BBC staff in uproar over TV cheating fiasco

writes Chris Hastings in the Sunday Telegraph:

…BBC employees are furious that the corporation has spared Mr Yentob from disciplinary action after it forced a wave of resignations last week from junior members of staff who committed similar breaches.

Staff contacted by The Sunday Telegraph, including some of the BBC’s best known names, said Mr Yentob’s “extraordinary” behaviour should be the subject of disciplinary action.

“The Alan Yentob business is the most serious allegation”, said one senior broadcaster who asked not to be named.

Another said: “He is guilty of deception and should be for the high jump like all the others.”

And in defence of ‘Noddy’ Yentob we have:

One senior figure in broadcasting said: “Alan Yentob is guilty of self-regard and foolish vanity. But I don’t think he is alone in that respect. I simply cannot accept that he is the only person in television to have behaved like this.”

It’s not much of a defence is it? Still, it sounds like there’s more sleaze to come out if that’s true.

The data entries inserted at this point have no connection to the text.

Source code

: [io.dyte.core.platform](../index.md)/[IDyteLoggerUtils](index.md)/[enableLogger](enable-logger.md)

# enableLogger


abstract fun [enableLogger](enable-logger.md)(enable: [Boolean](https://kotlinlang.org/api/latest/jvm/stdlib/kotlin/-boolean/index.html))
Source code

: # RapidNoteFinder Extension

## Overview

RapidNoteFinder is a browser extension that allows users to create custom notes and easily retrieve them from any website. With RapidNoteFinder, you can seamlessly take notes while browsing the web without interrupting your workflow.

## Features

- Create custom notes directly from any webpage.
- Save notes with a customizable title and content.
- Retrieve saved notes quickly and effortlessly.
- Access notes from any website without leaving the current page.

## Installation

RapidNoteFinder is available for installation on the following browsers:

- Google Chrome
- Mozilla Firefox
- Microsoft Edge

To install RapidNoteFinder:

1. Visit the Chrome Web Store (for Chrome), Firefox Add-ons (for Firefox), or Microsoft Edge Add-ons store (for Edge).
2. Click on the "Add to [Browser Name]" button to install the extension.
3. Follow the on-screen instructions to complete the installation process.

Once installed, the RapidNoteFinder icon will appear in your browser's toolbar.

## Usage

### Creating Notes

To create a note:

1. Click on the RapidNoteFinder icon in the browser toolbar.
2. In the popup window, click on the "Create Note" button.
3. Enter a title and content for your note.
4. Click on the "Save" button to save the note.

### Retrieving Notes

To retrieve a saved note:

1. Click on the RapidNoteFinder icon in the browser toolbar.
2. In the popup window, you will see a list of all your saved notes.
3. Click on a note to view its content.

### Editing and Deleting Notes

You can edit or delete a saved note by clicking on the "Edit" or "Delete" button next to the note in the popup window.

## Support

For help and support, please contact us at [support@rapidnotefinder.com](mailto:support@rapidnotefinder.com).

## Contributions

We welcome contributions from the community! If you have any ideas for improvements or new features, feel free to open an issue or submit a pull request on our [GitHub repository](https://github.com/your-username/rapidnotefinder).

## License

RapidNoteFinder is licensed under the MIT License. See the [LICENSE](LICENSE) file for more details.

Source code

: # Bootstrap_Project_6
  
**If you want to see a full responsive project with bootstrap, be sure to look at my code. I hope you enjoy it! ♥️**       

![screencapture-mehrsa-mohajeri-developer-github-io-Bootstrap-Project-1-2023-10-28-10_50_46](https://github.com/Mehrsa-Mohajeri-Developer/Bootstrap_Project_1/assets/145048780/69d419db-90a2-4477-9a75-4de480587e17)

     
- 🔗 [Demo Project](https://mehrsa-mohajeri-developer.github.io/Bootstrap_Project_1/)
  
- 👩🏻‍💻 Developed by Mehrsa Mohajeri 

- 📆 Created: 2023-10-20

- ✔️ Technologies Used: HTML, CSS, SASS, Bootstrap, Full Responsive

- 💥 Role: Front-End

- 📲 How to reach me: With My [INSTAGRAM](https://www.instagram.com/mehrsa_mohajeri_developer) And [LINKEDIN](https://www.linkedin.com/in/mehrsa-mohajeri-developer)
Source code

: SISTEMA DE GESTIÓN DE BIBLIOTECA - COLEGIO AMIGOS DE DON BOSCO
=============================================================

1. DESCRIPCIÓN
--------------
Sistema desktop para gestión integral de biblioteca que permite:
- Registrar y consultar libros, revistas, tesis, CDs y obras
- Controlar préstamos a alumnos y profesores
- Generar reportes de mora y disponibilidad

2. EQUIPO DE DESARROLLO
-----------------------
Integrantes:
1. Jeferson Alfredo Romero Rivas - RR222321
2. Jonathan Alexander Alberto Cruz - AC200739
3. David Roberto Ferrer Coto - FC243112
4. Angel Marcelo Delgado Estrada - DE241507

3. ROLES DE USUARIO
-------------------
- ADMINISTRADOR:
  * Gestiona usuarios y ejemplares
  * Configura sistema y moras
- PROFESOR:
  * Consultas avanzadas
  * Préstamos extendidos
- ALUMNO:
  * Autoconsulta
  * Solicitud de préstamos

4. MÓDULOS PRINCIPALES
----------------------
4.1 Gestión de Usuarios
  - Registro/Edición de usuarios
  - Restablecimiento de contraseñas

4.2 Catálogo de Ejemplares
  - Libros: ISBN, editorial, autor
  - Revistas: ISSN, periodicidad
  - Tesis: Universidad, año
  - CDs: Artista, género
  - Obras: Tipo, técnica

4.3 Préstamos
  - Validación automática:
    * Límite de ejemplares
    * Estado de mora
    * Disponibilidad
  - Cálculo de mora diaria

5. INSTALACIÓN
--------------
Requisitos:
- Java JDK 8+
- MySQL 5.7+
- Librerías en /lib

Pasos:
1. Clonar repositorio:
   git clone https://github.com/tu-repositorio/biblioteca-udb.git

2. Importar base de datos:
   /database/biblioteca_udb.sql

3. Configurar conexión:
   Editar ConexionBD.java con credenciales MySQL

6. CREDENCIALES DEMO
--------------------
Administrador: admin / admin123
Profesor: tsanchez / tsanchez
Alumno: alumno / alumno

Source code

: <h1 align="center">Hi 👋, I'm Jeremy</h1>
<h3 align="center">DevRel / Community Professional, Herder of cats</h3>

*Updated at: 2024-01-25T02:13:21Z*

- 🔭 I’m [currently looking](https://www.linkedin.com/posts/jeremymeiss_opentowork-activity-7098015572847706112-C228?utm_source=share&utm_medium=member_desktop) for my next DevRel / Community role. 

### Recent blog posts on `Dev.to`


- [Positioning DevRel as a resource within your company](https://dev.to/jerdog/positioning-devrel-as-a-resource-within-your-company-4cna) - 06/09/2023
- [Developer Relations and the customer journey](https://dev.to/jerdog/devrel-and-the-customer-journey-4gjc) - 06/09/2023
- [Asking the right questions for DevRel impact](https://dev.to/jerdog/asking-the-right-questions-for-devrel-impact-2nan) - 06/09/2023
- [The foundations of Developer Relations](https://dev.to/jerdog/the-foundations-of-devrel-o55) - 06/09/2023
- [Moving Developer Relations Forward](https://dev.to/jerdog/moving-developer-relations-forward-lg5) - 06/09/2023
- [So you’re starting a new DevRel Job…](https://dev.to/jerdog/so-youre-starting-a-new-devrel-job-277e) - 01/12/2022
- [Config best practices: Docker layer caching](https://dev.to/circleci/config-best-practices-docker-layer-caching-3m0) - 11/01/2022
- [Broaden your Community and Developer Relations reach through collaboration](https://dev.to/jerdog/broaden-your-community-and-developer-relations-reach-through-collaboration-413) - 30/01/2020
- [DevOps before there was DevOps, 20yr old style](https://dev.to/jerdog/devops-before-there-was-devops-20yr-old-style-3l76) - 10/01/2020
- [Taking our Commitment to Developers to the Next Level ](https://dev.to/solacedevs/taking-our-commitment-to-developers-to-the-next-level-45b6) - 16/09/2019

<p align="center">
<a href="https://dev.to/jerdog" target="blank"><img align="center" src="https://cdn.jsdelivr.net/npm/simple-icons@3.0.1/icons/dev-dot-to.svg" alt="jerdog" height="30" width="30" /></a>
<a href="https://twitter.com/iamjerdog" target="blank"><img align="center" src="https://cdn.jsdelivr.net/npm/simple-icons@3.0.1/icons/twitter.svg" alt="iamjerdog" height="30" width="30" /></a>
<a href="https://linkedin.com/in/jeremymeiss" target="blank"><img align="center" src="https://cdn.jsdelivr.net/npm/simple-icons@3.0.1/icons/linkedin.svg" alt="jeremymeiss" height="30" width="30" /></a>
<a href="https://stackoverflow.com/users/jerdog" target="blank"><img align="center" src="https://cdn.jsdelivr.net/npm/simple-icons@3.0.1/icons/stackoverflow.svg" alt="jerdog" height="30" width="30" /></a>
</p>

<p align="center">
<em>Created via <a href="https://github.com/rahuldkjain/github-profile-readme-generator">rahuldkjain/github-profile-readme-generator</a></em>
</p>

This could be a useful and painful lesson for the BBC and other broadcasters about how easily the stupidity and dishonesty of a few can tarnish and smear everyone else – a lesson that the BBC gleefully meted out to the Conservatives with their endless ‘Tory sleaze’ mantra in the years before 1997. Let us hope that it takes as long for broadcasters to regain the trust of their audiences as it is taking the Conservatives to regain the trust of the electorate.